Material shown Start Marker
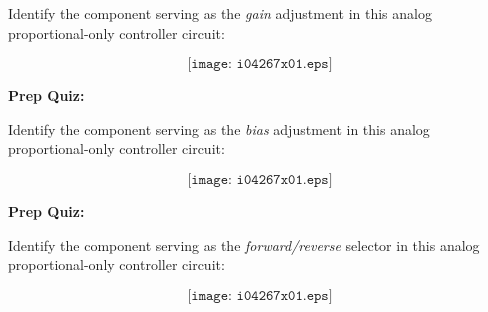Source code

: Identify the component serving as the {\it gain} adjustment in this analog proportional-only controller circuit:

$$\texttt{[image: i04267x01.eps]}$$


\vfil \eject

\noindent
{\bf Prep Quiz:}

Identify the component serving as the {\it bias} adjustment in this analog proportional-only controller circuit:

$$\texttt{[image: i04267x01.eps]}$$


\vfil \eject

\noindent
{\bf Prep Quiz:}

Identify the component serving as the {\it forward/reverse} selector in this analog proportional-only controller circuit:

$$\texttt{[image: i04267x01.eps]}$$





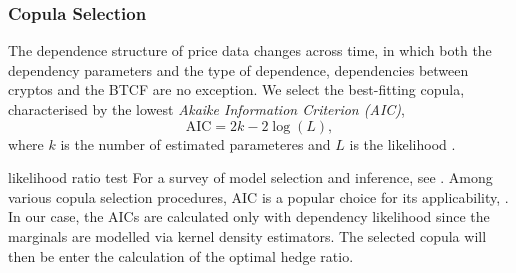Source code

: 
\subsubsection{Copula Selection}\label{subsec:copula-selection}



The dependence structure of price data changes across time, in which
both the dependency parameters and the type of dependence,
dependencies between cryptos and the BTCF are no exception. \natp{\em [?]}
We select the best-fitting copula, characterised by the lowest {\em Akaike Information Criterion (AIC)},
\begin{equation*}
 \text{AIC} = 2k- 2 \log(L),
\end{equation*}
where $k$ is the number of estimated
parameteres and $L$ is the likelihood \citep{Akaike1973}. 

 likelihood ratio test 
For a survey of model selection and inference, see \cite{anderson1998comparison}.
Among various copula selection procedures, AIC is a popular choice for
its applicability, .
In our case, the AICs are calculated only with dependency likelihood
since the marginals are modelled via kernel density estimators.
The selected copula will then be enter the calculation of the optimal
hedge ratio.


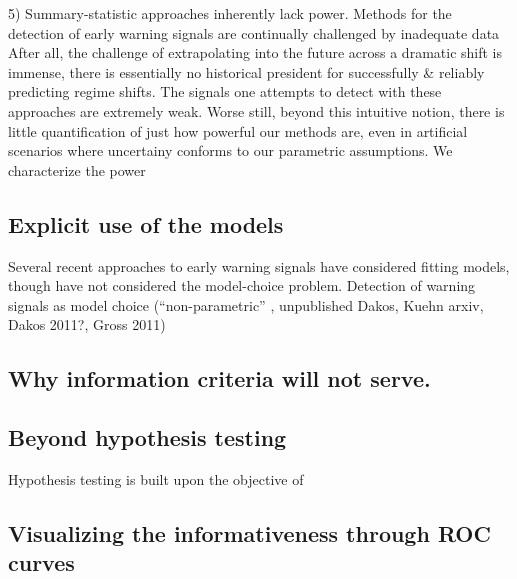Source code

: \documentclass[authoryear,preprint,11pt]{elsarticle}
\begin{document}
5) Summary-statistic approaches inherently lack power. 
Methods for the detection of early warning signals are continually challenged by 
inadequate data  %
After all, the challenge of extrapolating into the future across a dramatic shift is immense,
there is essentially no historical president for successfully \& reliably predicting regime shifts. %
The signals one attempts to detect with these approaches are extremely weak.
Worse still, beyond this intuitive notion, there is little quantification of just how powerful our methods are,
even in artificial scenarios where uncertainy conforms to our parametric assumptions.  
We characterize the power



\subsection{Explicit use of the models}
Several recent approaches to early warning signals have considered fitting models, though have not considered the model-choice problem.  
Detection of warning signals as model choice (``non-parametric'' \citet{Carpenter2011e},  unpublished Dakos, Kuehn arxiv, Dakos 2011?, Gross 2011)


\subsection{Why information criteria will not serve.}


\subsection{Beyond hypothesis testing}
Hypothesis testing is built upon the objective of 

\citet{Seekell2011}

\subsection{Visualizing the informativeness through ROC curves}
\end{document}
Material shown End Marker
Search each line of the data above for "testing", and copy the lines where it occurs.

\subsection{Beyond hypothesis testing}
Hypothesis testing is built upon the objective of 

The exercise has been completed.